_Task to carry out_
A single number is required: how many lines of the listing below include the word "computing".

_Recorded information_

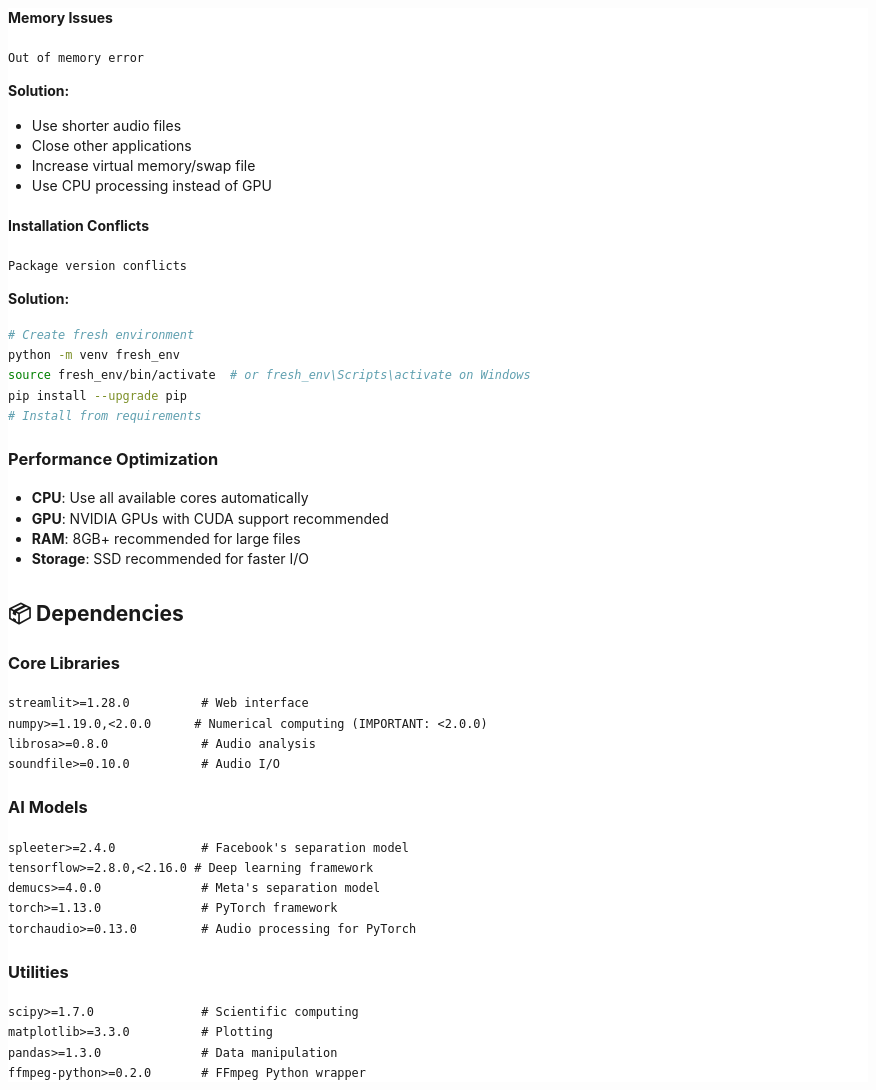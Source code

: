 #### Memory Issues
```
Out of memory error
```
**Solution:**
- Use shorter audio files
- Close other applications
- Increase virtual memory/swap file
- Use CPU processing instead of GPU

#### Installation Conflicts
```
Package version conflicts
```
**Solution:**
```bash
# Create fresh environment
python -m venv fresh_env
source fresh_env/bin/activate  # or fresh_env\Scripts\activate on Windows
pip install --upgrade pip
# Install from requirements
```

### Performance Optimization
- **CPU**: Use all available cores automatically
- **GPU**: NVIDIA GPUs with CUDA support recommended
- **RAM**: 8GB+ recommended for large files
- **Storage**: SSD recommended for faster I/O

## 📦 Dependencies

### Core Libraries
```
streamlit>=1.28.0          # Web interface
numpy>=1.19.0,<2.0.0      # Numerical computing (IMPORTANT: <2.0.0)
librosa>=0.8.0             # Audio analysis
soundfile>=0.10.0          # Audio I/O
```

### AI Models
```
spleeter>=2.4.0            # Facebook's separation model
tensorflow>=2.8.0,<2.16.0 # Deep learning framework
demucs>=4.0.0              # Meta's separation model
torch>=1.13.0              # PyTorch framework
torchaudio>=0.13.0         # Audio processing for PyTorch
```

### Utilities
```
scipy>=1.7.0               # Scientific computing
matplotlib>=3.3.0          # Plotting
pandas>=1.3.0              # Data manipulation
ffmpeg-python>=0.2.0       # FFmpeg Python wrapper
```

_Reply_
2